Las Lomas gets my vote too.

It's also here


----------



## Qnapper (Jul 26, 2012)

tonyt said:


> tubbytuba said:
> 
> 
> > This may be a bit further out than you are after.
> ...


Las Lomas is first class we stayed there September for 5 days and got the bus into Granada each from outside campsite.

Staff are friendly, helpful and the site is quiet.

John


----------



## pmcclure (Dec 6, 2011)

javea said:


> We stopped at Camping Suspiro de Moro on the road out of Granada towards Motril - fine when we were there a few years back
> 
> Mike


Staying here. It took some finding as the road to the site runs alongside the main road and the sat nav didnt notice the differance


----------



## Glandwr (Jun 12, 2006)

In our ignorance we thought we might visit the Alhambra. A warning! Get your tickets well in advance or be there queuing before 7am for the few they keep back. It’s well worth it.

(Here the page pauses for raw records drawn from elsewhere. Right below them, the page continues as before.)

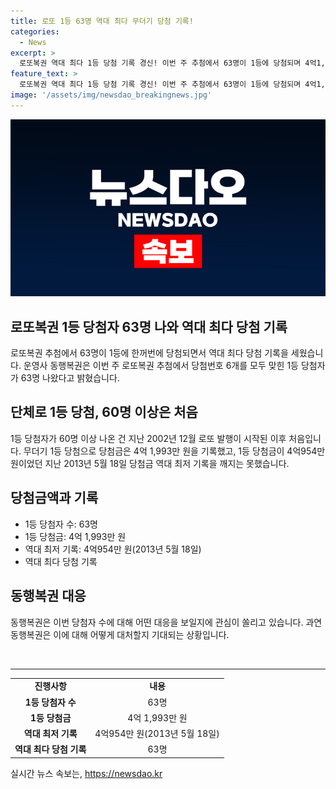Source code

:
 ```yaml
---
title: 로또 1등 63명 역대 최다 무더기 당첨 기록!
categories:
  - News
excerpt: >
  로또복권 역대 최다 1등 당첨 기록 경신! 이번 주 추첨에서 63명이 1등에 당첨되며 4억1,993만원의 당첨금을 획득했다. 지난 2002년 이후 처음으로 60명 이상의 1등 당첨자가 나와 화제다. 2013년 기록은 깨지지 않았지만, 역대 최다 당첨으로 주목받고 있다.
feature_text: >
  로또복권 역대 최다 1등 당첨 기록 경신! 이번 주 추첨에서 63명이 1등에 당첨되며 4억1,993만원의 당첨금을 획득했다. 지난 2002년 이후 처음으로 60명 이상의 1등 당첨자가 나와 화제다. 2013년 기록은 깨지지 않았지만, 역대 최다 당첨으로 주목받고 있다.
image: '/assets/img/newsdao_breakingnews.jpg'
---
```


<p><img src="/assets/img/newsdao_breakingnews.jpg" alt="bookingtag 속보" /></p>

<h2>로또복권 1등 당첨자 63명 나와 역대 최다 당첨 기록</h2>

<p data-ke-size="size16">로또복권 추첨에서 63명이 1등에 한꺼번에 당첨되면서 역대 최다 당첨 기록을 세웠습니다. 운영사 동행복권은 이번 주 로또복권 추첨에서 당첨번호 6개를 모두 맞힌 1등 당첨자가 63명 나왔다고 밝혔습니다.</p>

<h2>단체로 1등 당첨, 60명 이상은 처음</h2>

<p data-ke-size="size16">1등 당첨자가 60명 이상 나온 건 지난 2002년 12월 로또 발행이 시작된 이후 처음입니다. 무더기 1등 당첨으로 당첨금은 4억 1,993만 원을 기록했고, 1등 당첨금이 4억954만 원이었던 지난 2013년 5월 18일 당첨금 역대 최저 기록을 깨지는 못했습니다.</p>

<h2>당첨금액과 기록</h2>

<ul>
  <li>1등 당첨자 수: 63명</li>
  <li>1등 당첨금: 4억 1,993만 원</li>
  <li>역대 최저 기록: 4억954만 원(2013년 5월 18일)</li>
  <li>역대 최다 당첨 기록</li>
</ul>

<h2>동행복권 대응</h2>

<p data-ke-size="size16">동행복권은 이번 당첨자 수에 대해 어떤 대응을 보일지에 관심이 쏠리고 있습니다. 과연 동행복권은 이에 대해 어떻게 대처할지 기대되는 상황입니다.</p>

<p data-ke-size="size16">&nbsp;</p>

<hr>

<table>
  <tr>
    <td style="text-align: center; height: 17px;"><b>진행사항</b></td>
    <td style="text-align: center; height: 17px;"><b>내용</b></td>
  </tr>
  <tr>
    <td style="text-align: center; height: 17px;"><b>1등 당첨자 수</b></td>
    <td style="text-align: center; height: 17px;">63명</td>
  </tr>
  <tr>
    <td style="text-align: center; height: 17px;"><b>1등 당첨금</b></td>
    <td style="text-align: center; height: 17px;">4억 1,993만 원</td>
  </tr>
  <tr>
    <td style="text-align: center; height: 17px;"><b>역대 최저 기록</b></td>
    <td style="text-align: center; height: 17px;">4억954만 원(2013년 5월 18일)</td>
  </tr>
  <tr>
    <td style="text-align: center; height: 17px;"><b>역대 최다 당첨 기록</b></td>
    <td style="text-align: center; height: 17px;">63명</td>
  </tr>
</table>
실시간 뉴스 속보는, <a href="https://newsdao.kr" rel="dofollow">https://newsdao.kr</a>


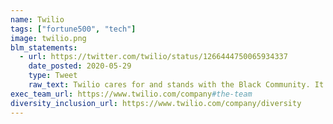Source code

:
 ```yaml
---
name: Twilio
tags: ["fortune500", "tech"]
image: twilio.png
blm_statements:
  - url: https://twitter.com/twilio/status/1266444750065934337
    date_posted: 2020-05-29
    type: Tweet
    raw_text: Twilio cares for and stands with the Black Community. It is our responsibility and honor to speak out against hate and violence. Silence is a message in itself. We choose to speak up.
exec_team_url: https://www.twilio.com/company#the-team
diversity_inclusion_url: https://www.twilio.com/company/diversity
---
```

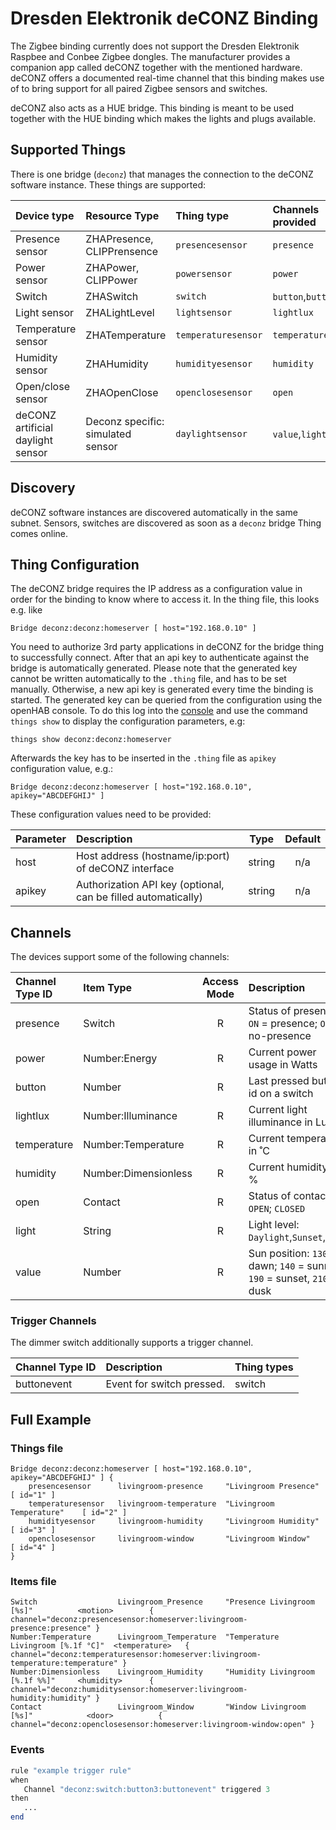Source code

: # Dresden Elektronik deCONZ Binding

The Zigbee binding currently does not support the Dresden Elektronik Raspbee and Conbee Zigbee dongles.
The manufacturer provides a companion app called deCONZ together with the mentioned hardware. deCONZ
offers a documented real-time channel that this binding makes use of to bring support for all
paired Zigbee sensors and switches.

deCONZ also acts as a HUE bridge. This binding is meant to be used together with the HUE binding
which makes the lights and plugs available.

## Supported Things

There is one bridge (`deconz`) that manages the connection to the deCONZ software instance.
These things are supported:

| Device type                       | Resource Type                     | Thing type            | Channels provided         |
| :-------------------------------- | :-------------------------------- | :-------------------- | :------------------------ |
| Presence sensor                   | ZHAPresence, CLIPPrensence        | `presencesensor`      | `presence`                |
| Power sensor                      | ZHAPower, CLIPPower               | `powersensor`         | `power`                   |
| Switch                            | ZHASwitch                         | `switch`              | `button`,`buttonevent`    |
| Light sensor                      | ZHALightLevel                     | `lightsensor`         | `lightlux`                |
| Temperature sensor                | ZHATemperature                    | `temperaturesensor`   | `temperature`             |
| Humidity sensor                   | ZHAHumidity                       | `humidityesensor`     | `humidity`                |
| Open/close sensor                 | ZHAOpenClose                      | `openclosesensor`     | `open`                    |
| deCONZ artificial daylight sensor | Deconz specific: simulated sensor | `daylightsensor`      | `value`,`light`           |

## Discovery

deCONZ software instances are discovered automatically in the same subnet.
Sensors, switches are discovered as soon as a `deconz` bridge Thing comes online.

## Thing Configuration

The deCONZ bridge requires the IP address as a configuration value in order for the binding to know where to access it.
In the thing file, this looks e.g. like

```
Bridge deconz:deconz:homeserver [ host="192.168.0.10" ]
```

You need to authorize 3rd party applications in deCONZ for the bridge thing to successfully connect. After that an api key to authenticate against the bridge is automatically generated.
Please note that the generated key cannot be written automatically to the `.thing` file, and has to be set manually. Otherwise, a new api key is generated every time the binding is started.
The generated key can be queried from the configuration using the openHAB console. To do this log into the [console](https://www.openhab.org/docs/administration/console.html) and use the command `things show` to display the configuration parameters, e.g:
```
things show deconz:deconz:homeserver
```

Afterwards the key has to be inserted in the `.thing` file as `apikey` configuration value, e.g.:
```
Bridge deconz:deconz:homeserver [ host="192.168.0.10", apikey="ABCDEFGHIJ" ]
```

These configuration values need to be provided:

| Parameter | Description                                                   | Type      | Default   |
| :-------- | :------------------------------------------------------------ | :-------: | :-------: |
| host      | Host address (hostname/ip:port) of deCONZ interface           | string    | n/a       |
| apikey    | Authorization API key (optional, can be filled automatically) | string    | n/a       |

## Channels

The devices support some of the following channels:

| Channel Type ID   | Item Type             | Access Mode   | Description                                                               | Thing types       |
| :---------------- | :-------------------- | :-----------: | :------------------------------------------------------------------------ | :---------------- |
| presence          | Switch                | R             | Status of presence: `ON` = presence; `OFF` = no-presence                  | presencesensor    |
| power             | Number:Energy         | R             | Current power usage in Watts                                              | powersensor       |
| button            | Number                | R             | Last pressed button id on a switch                                        | switch            |
| lightlux          | Number:Illuminance    | R             | Current light illuminance in Lux                                          | lightsensor       |
| temperature       | Number:Temperature    | R             | Current temperature in ˚C                                                 | temperaturesensor |
| humidity          | Number:Dimensionless  | R             | Current humidity in %                                                     | humidityesensor   |
| open              | Contact               | R             | Status of contacts: `OPEN`; `CLOSED`                                      | openclosesensor   |
| light             | String                | R             | Light level: `Daylight`,`Sunset`,`Dark`                                   | daylightsensor    |
| value             | Number                | R             | Sun position: `130` = dawn; `140` = sunrise, `190` = sunset, `210` = dusk | daylightsensor    |

### Trigger Channels

The dimmer switch additionally supports a trigger channel.

| Channel Type ID   | Description                                                       | Thing types       |
| :---------------- | :---------------------------------------------------------------- | :---------------- |
| buttonevent       | Event for switch pressed.                                         | switch            |



## Full Example

### Things file ###

```
Bridge deconz:deconz:homeserver [ host="192.168.0.10", apikey="ABCDEFGHIJ" ] {
    presencesensor      livingroom-presence     "Livingroom Presence"       [ id="1" ]
    temperaturesensor   livingroom-temperature  "Livingroom Temperature"    [ id="2" ]
    humidityesensor     livingroom-humidity     "Livingroom Humidity"       [ id="3" ]
    openclosesensor     livingroom-window       "Livingroom Window"         [ id="4" ]
}
```

### Items file ###

```
Switch                  Livingroom_Presence     "Presence Livingroom [%s]"          <motion>        { channel="deconz:presencesensor:homeserver:livingroom-presence:presence" }
Number:Temperature      Livingroom_Temperature  "Temperature Livingroom [%.1f °C]"  <temperature>   { channel="deconz:temperaturesensor:homeserver:livingroom-temperature:temperature" }
Number:Dimensionless    Livingroom_Humidity     "Humidity Livingroom [%.1f %%]"     <humidity>      { channel="deconz:humiditysensor:homeserver:livingroom-humidity:humidity" }
Contact                 Livingroom_Window       "Window Livingroom [%s]"            <door>          { channel="deconz:openclosesensor:homeserver:livingroom-window:open" }
```

### Events

 ```php
rule "example trigger rule"
when
    Channel "deconz:switch:button3:buttonevent" triggered 3
then
    ...
end
```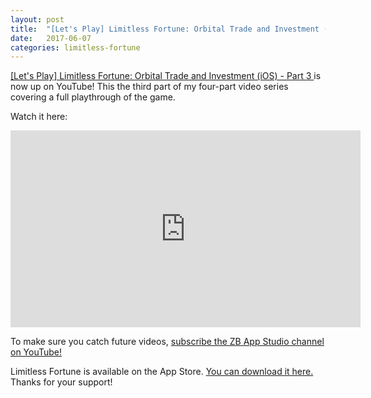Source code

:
 ```yaml
---
layout: post
title:  "[Let's Play] Limitless Fortune: Orbital Trade and Investment (iOS) - Part 3"
date:   2017-06-07
categories: limitless-fortune
---
```


<a href="https://youtu.be/tBwNDm7yVsc">[Let's Play] Limitless Fortune: Orbital Trade and Investment (iOS) - Part 3 </a> is now up on YouTube! This the third part of my four-part video series covering a full playthrough of the game.

Watch it here:
<iframe width="560" height="315" src="https://www.youtube.com/embed/tBwNDm7yVsc" frameborder="0" allowfullscreen></iframe>

To make sure you catch future videos, <a href="https://www.youtube.com/channel/UCMl1bMe3w3XE0fJudADYCZQ">subscribe the ZB App Studio channel on YouTube!</a>

Limitless Fortune is available on the App Store. <a href="http://apple.co/2owfsav">You can download it here.</a> Thanks for your support!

Incidentally you can wild camp on their car park but it is expensive (metered) see Nuke’s entry in the MHFs database of campsites.

Dick


----------



## Grizzly (May 9, 2005)

Peter: this is a very convenient and pleasant site about 3 km from the centre in the suburb of La Zubia:

http://www.reinaisabelcamping.com/default.asp?action=english

There is a bus stop outside which has a good service into the city centre handy for all the sights.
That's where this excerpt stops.